Non si trattava di un vernissage, ma di un’esperienza. In quel piccolo laboratorio-living, immerso tra opere, materiali e macchinari, l’artista ha mostrato senza spiegare, ha messo in moto senza dichiarare, lasciando che Verba Sublime – il nuovo ciclo di lavori – parlasse per sé. E ha parlato eccome.
Il linguaggio che diventa materia
Verba Sublime è un progetto che lavora sul potere della parola quando smette di essere veicolo e diventa struttura. Grimoldieu – già noto per la sua produzione orafa, scultorea e performativa – ribalta il processo creativo: non più l’oggetto che prende significato, ma il significato che prende corpo.

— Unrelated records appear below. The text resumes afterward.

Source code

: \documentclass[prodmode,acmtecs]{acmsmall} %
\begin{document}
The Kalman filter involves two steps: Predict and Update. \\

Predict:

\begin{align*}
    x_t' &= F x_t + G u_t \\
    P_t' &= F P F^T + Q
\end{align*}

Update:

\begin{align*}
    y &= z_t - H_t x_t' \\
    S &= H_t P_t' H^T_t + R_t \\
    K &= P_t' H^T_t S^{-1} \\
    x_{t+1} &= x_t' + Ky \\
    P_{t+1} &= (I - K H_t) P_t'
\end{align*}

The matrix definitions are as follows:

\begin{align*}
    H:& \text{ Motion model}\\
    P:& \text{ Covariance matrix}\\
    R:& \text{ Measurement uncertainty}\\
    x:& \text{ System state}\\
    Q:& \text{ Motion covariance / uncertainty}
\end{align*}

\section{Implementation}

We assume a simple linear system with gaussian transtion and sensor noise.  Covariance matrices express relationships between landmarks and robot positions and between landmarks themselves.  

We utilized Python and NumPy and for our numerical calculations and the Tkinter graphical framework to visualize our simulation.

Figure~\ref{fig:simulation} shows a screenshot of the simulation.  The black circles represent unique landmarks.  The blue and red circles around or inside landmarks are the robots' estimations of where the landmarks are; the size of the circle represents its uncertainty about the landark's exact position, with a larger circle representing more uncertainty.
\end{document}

Le sue opere non sono quadri, non sono sculture. Sono dispositivi. Dispositivi energetici, come li definisce chi conosce la sua ricerca. Fatti di intrecci verbali ripetuti, stratificazioni lessicali che si fanno plastica, materia, superficie da toccare, leggere, subire. Il verbo si fa forma, la forma si fa scambio.
Il risultato è una serie di opere bidimensionali che sembrano essere emerse da una lingua primitiva e futuribile allo stesso tempo: ripetizione, ritmo, ipnosi. Un battito visivo che trasforma l’osservatore in parte attiva. Non fruitore, ma co-spiratore.

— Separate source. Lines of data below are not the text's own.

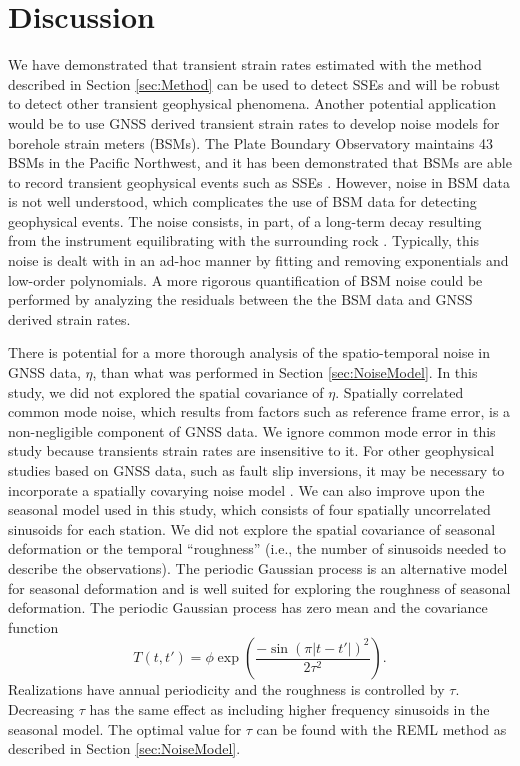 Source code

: \documentclass[extra,mreferee]{gji}
\begin{document}
\section{Discussion}\label{sec:Discussion}
We have demonstrated that transient strain rates estimated with the method described in Section \ref{sec:Method} can be used to detect SSEs and will be robust to detect other transient geophysical phenomena. Another potential application would be to use GNSS derived transient strain rates to develop noise models for borehole strain meters (BSMs). The Plate Boundary Observatory maintains 43 BSMs in the Pacific Northwest, and it has been demonstrated that BSMs are able to record transient geophysical events such as SSEs \citep[e.g.,][]{Dragert2011}. However, noise in BSM data is not well understood, which complicates the use of BSM data for detecting geophysical events. The noise consists, in part, of a long-term decay resulting from the instrument equilibrating with the surrounding rock \citep{Gladwin1987}. Typically, this noise is dealt with in an ad-hoc manner by fitting and removing exponentials and low-order polynomials. A more rigorous quantification of BSM noise could be performed by analyzing the residuals between the the BSM data and GNSS derived strain rates.    

There is potential for a more thorough analysis of the spatio-temporal noise in GNSS data, $\eta$, than what was performed in Section \ref{sec:NoiseModel}. In this study, we did not explored the spatial covariance of $\eta$. Spatially correlated common mode noise, which results from factors such as reference frame error, is a non-negligible component of GNSS data. We ignore common mode error in this study because transients strain rates are insensitive to it. For other geophysical studies based on GNSS data, such as fault slip inversions, it may be necessary to incorporate a spatially covarying noise model \citep[e.g.,][]{Miyazaki2003}. We can also improve upon the seasonal model used in this study, which consists of four spatially uncorrelated sinusoids for each station. We did not explore the spatial covariance of seasonal deformation or the temporal ``roughness'' (i.e., the number of sinusoids needed to describe the observations). The periodic Gaussian process \citep{Mackay1998} is an alternative model for seasonal deformation and is well suited for exploring the roughness of seasonal deformation.  The periodic Gaussian process has zero mean and the covariance function
\begin{equation}\label{eq:Periodic}
T(t,t') = \phi \exp\left(\frac{-\sin(\pi|t - t'|)^2}{2\tau^2}\right).
\end{equation}
Realizations have annual periodicity and the roughness is controlled by $\tau$. Decreasing $\tau$ has the same effect as including higher frequency sinusoids in the seasonal model. The optimal value for $\tau$ can be found with the REML method as described in Section \ref{sec:NoiseModel}. 
\end{document}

Il corpo, la tecnica, la visione
Grimoldieu non ama la definizione di artista multidisciplinare. Ma di fatto lo è. Laureato alla IULM in Comunicazione, con una seconda formazione all’Accademia di Brera, ha mescolato da sempre pensiero e gesto, idea e tecnica. L’arte orafa è il suo primo linguaggio, ma negli ultimi anni la scultura lo ha spinto oltre, portandolo a confrontarsi con materiali plastici, stampanti 3D, cera persa, metalli e leghe.

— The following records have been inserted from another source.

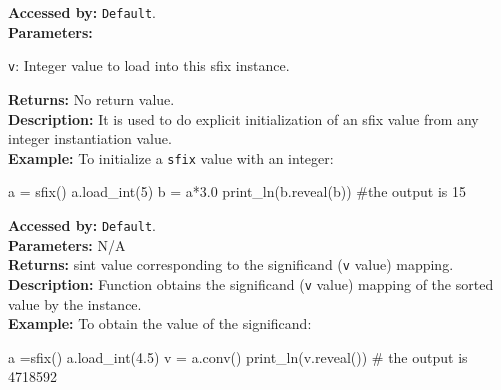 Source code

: 			\textbf{Accessed by:} \verb|Default|.		 \\
			\textbf{Parameters:}
			\begin{description}
				\item \verb|v|: Integer value to load into this sfix instance.
			\end{description}
			\textbf{Returns:} No return value. \\
			\textbf{Description:}
				 It is used to do explicit initialization of an sfix value from any integer instantiation value. \\
	     	\textbf{Example:}
    		    To initialize a \verb|sfix| value with an integer:
		     	\begin{mylisting}
				a = sfix()
				a.load_int(5)
				b = a*3.0
				print_ln(b.reveal(b))  #the output is 15   	
     			\end{mylisting}	 
			\textbf{Accessed by:} \verb|Default|.		 \\
			\textbf{Parameters:} N/A \\
			\textbf{Returns:} sint value corresponding to the significand (\verb|v| value) mapping. \\
			\textbf{Description:}
				Function obtains the significand (\verb|v| value) mapping of the sorted value by the instance. \\
	     	\textbf{Example:}
    		    To obtain the value of the significand:
		     	\begin{mylisting}
				a =sfix()
				a.load_int(4.5)
				v = a.conv()
				print_ln(v.reveal())  # the output is 4718592   	
     			\end{mylisting}	 
		
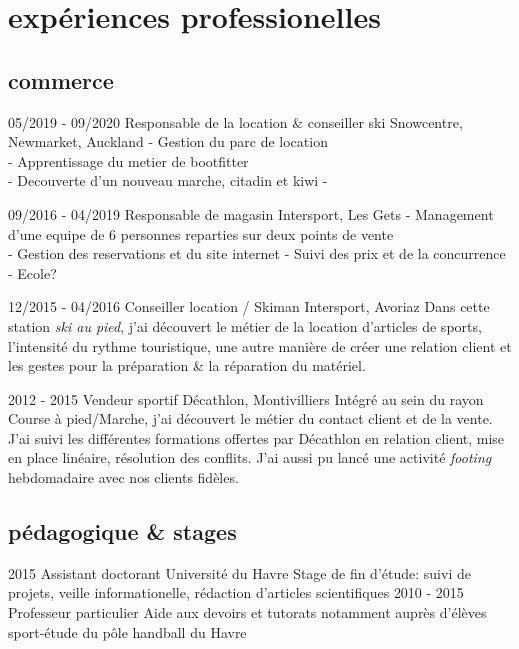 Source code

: \documentclass[]{farangoth-cv}
\begin{document}
\section{expériences professionelles}
\subsection{commerce}
\begin{entrylist}
  \entry%
  {05/2019 \-- 09/2020}
  {Responsable de la location \& conseiller ski}
  {Snowcentre, Newmarket, Auckland}
  {
    - Gestion du parc de location\\
    - Apprentissage du metier de bootfitter\\
    - Decouverte d'un nouveau marche, citadin et kiwi
    - 
  }
  
  \entry%
  {09/2016 \-- 04/2019}
  {Responsable de magasin}
  {Intersport, Les Gets}
  {
    - Management d'une equipe de 6 personnes reparties sur deux points de vente\\
    - Gestion des reservations  et du site internet
    - Suivi des prix et de la concurrence
    - Ecole?
  }
  
  \entry%
  {12/2015 \-- 04/2016}
  {Conseiller location / Skiman}
  {Intersport, Avoriaz}
  {
    Dans cette station \emph{ski au pied}, j'ai découvert le métier de la location d'articles de sports, l'intensité du rythme touristique, une autre manière de créer une relation client et les gestes pour la préparation \& la réparation du matériel.
  }
  
  \entry%
  {2012 \-- 2015}
  {Vendeur sportif}
  {Décathlon, Montivilliers}
  {%
    Intégré au sein du rayon Course à pied/Marche, j'ai découvert le métier du contact client et de la vente. J'ai suivi les différentes formations offertes par Décathlon en relation client, mise en place linéaire, résolution des conflits. J'ai aussi pu lancé une activité \emph{footing} hebdomadaire avec nos clients fidèles.
  }
\end{entrylist}

\subsection{pédagogique \& stages}
\begin{entrylist}
  \entry%
  {2015}
  {Assistant doctorant}
  {Université du Havre}
  {%
    Stage de fin d'étude: suivi de projets, veille informationelle, rédaction d'articles scientifiques
  }
  \entry%
  {2010 \-- 2015}
  {Professeur particulier}
  {}
  {%
    Aide aux devoirs et tutorats notamment auprès d'élèves sport-étude du pôle handball du Havre
  }

\end{entrylist}
\end{document}
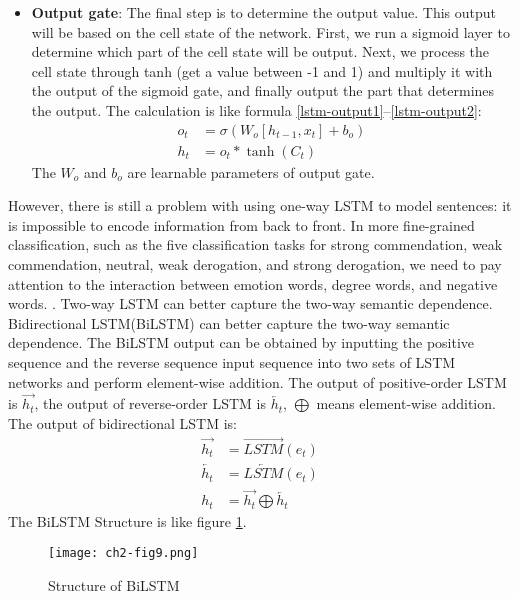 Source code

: \begin{itemize}
	\item \textbf{Output gate}: The final step is to determine the output value. This output will be based on the cell state of the network. First, we run a sigmoid layer to determine which part of the cell state will be output. Next, we process the cell state through tanh (get a value between -1 and 1) and multiply it with the output of the sigmoid gate, and finally output the part that determines the output. The calculation is like formula \ref{lstm-output1}--\ref{lstm-output2}:
	      \begin{align}
		      o_{t} & =\sigma\left(W_{o}\left[h_{t-1}, x_{t}\right]+b_{o}\right) \label{lstm-output1} \\
		      h_{t} & =o_{t} * \tanh \left(C_{t}\right) \label{lstm-output2}
	      \end{align}
	      The $W_o$ and $b_o$ are learnable parameters of output gate.
\end{itemize}

However, there is still a problem with using one-way LSTM to model sentences: it is impossible to encode information from back to front. In more fine-grained classification, such as the five classification tasks for strong commendation, weak commendation, neutral, weak derogation, and strong derogation, we need to pay attention to the interaction between emotion words, degree words, and negative words. . Two-way LSTM can better capture the two-way semantic dependence. Bidirectional LSTM(BiLSTM) can better capture the two-way semantic dependence. The BiLSTM output can be obtained by inputting the positive sequence and the reverse sequence input sequence into two sets of LSTM networks and perform element-wise addition. The output of positive-order LSTM is $\overrightarrow{h_t}$, the output of reverse-order LSTM is $\overleftarrow{h_t}$, $\bigoplus$ means element-wise addition. The output of bidirectional LSTM is:
\begin{align}
	\overrightarrow{h_t} & = \overrightarrow{LSTM}(e_t)                       \\
	\overleftarrow{h_t}  & = \overleftarrow{LSTM}(e_t)                        \\
	h_t                  & =\overrightarrow{h_t}\bigoplus \overleftarrow{h_t}
\end{align}
The BiLSTM Structure is like figure \ref{ch2-fig9}.

\begin{figure}[h]
	\centering
	\texttt{[image: ch2-fig9.png]}
	\caption{Structure of BiLSTM}
	\label{ch2-fig9}
\end{figure}

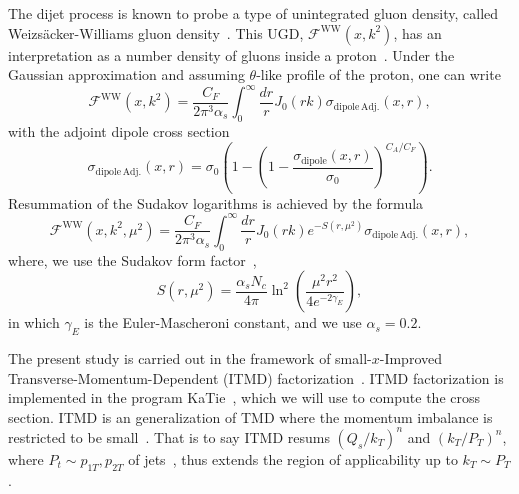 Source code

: \documentclass[12pt]{article}
\numberwithin{equation}{section}
\numberwithin{table}{section}
\numberwithin{figure}{section}
\newcommand{\fww}[0]{\mathcal{F}^{\mathrm{WW}}}
\newcommand{\sdp}[0]{\sigma_{\mathrm{dipole}}}
\newcommand{\sdpa}[0]{\sigma_{\mathrm{dipole\,Adj.}}}
\newcommand{\comment}[1]{\texttt{\color{red}#1}}
\begin{document}
The dijet process is known to probe a type of unintegrated gluon density, called Weizs\"acker-Williams gluon density~\cite{Dominguez:2010xd,Dominguez:2011wm,Xiao:2017ggh}.
This UGD, $\fww(x,k^2)$, has an interpretation as a number density of gluons inside a proton~\cite{Dominguez:2010xd,Dominguez:2011wm,Dominguez:2011wm}. Under the Gaussian approximation and assuming $\theta$-like profile of the proton, one can write~\cite{vanHameren:2016ftb,Xiao:2017ggh,Dominguez:2010xd,Dominguez:2011wm}
\begin{equation}
\fww(x,k^2)= \frac{C_F}{2\pi^3\alpha_s}\int^\infty_0\frac{dr}{r}J_0(r k) \sdpa(x,r),
\end{equation} 	
with the adjoint dipole cross section
\begin{equation}
\sdpa(x,r)=\sigma_0\left( 1-\left(1-\frac{\sdp(x,r)}{\sigma_0}\right)^{C_A/C_F}\right).
\label{eq:ww}
\end{equation}
Resummation of the Sudakov logarithms is achieved by the formula~\cite{Mueller:2013wwa,Xiao:2017yya}
\begin{equation}
	\fww(x,k^2,\mu^2)= \frac{C_F}{2\pi^3\alpha_s}\int^\infty_0\frac{dr}{r}J_0(r k) e^{-S(r,\mu^2)} \sdpa(x,r),
	\label{eq:ww-sud}
\end{equation}
where, we use the Sudakov form factor~\cite{Mueller:2013wwa,Xiao:2017yya},
\begin{equation}
	S(r,\mu^2)=\frac{\alpha_s N_c}{4\pi}\ln^2\left(\frac{\mu^2r^2}{4e^{-2\gamma_E}}\right),
\end{equation}
in which $\gamma_E$ is the Euler-Mascheroni constant, and we use $\alpha_s=0.2$. 
 

  
The present study is carried out in the framework of small-$x$-Improved Transverse-Momentum-Dependent (ITMD) factorization~\cite{Kotko:2015ura,vanHameren:2016ftb}.
ITMD factorization is implemented in the program KaTie~\cite{vanHameren:2016kkz}, which we will use to compute the cross section. 
ITMD is an generalization of TMD where the momentum imbalance is restricted to be small~\cite{Kotko:2015ura,vanHameren:2016ftb}. That is to say ITMD resums $(Q_s/k_T)^n$ and $(k_T/P_T)^n$, where $P_t\sim p_{1T},p_{2T}$ of jets~\cite{Kotko:2015ura,vanHameren:2016ftb}, thus extends the region of applicability up to $k_T\sim P_T$.

\end{document}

“La ripetizione del verbo – ha scritto la filosofa Beatrice Pazi – genera una meditazione visiva. L’arte non illustra, attiva.”
Ed è proprio quello che è successo il 7 maggio. Le sue verba agiscono come codici. Non spiegano, ma alterano. Attivano connessioni profonde, risvegliano il corpo neurologico dello spettatore. Niente messaggi diretti. Solo vibrazioni, memoria, imprinting.
Lo studio come palcoscenico silenzioso
La scelta di ospitare l’evento nello studio – e non in una galleria – è tutto fuorché casuale. È una dichiarazione di poetica. Qui le opere convivono con la polvere di resina, con le mani sporche di cera, con gli schizzi sulle pareti e le note scritte a pennarello sul tavolo. È un’arte che nasce nel caos controllato, nella pratica quotidiana, nel rumore del compressore e nel silenzio della fusione.
Chi c’era ha respirato quest’aria. Ha visto le opere vive, nella loro fase più onesta. Alcune appese, altre poggiate, altre ancora in gestazione. Eppure tutte, anche le non finite, già capaci di colpire con forza.
Un artista fuori catalogo
Alessandro Grimoldieu non rientra nei circuiti facili. Lavora sul margine, ma con rigore. Ha collaborato con stilisti come Tom Rebl e architetti come Fuksas, ma non ha mai ceduto all’estetica da copertina. Preferisce il gesto, l’urgenza, il rischio. Le sue “Personae”, le sue maschere e i suoi gioielli parlano di identità mutevoli, di corpi espansi, di tecnologia che non imita l’uomo, ma lo proietta oltre.
Verba Sublime è solo l’ultimo capitolo, e forse il più potente, di una ricerca che fonde corpo, linguaggio e trasformazione. È un invito a riconsiderare cosa può essere una parola, cosa può diventare una forma, e dove può portarci l’arte se smettiamo di chiederle di piacere e iniziamo a chiederle di cambiare.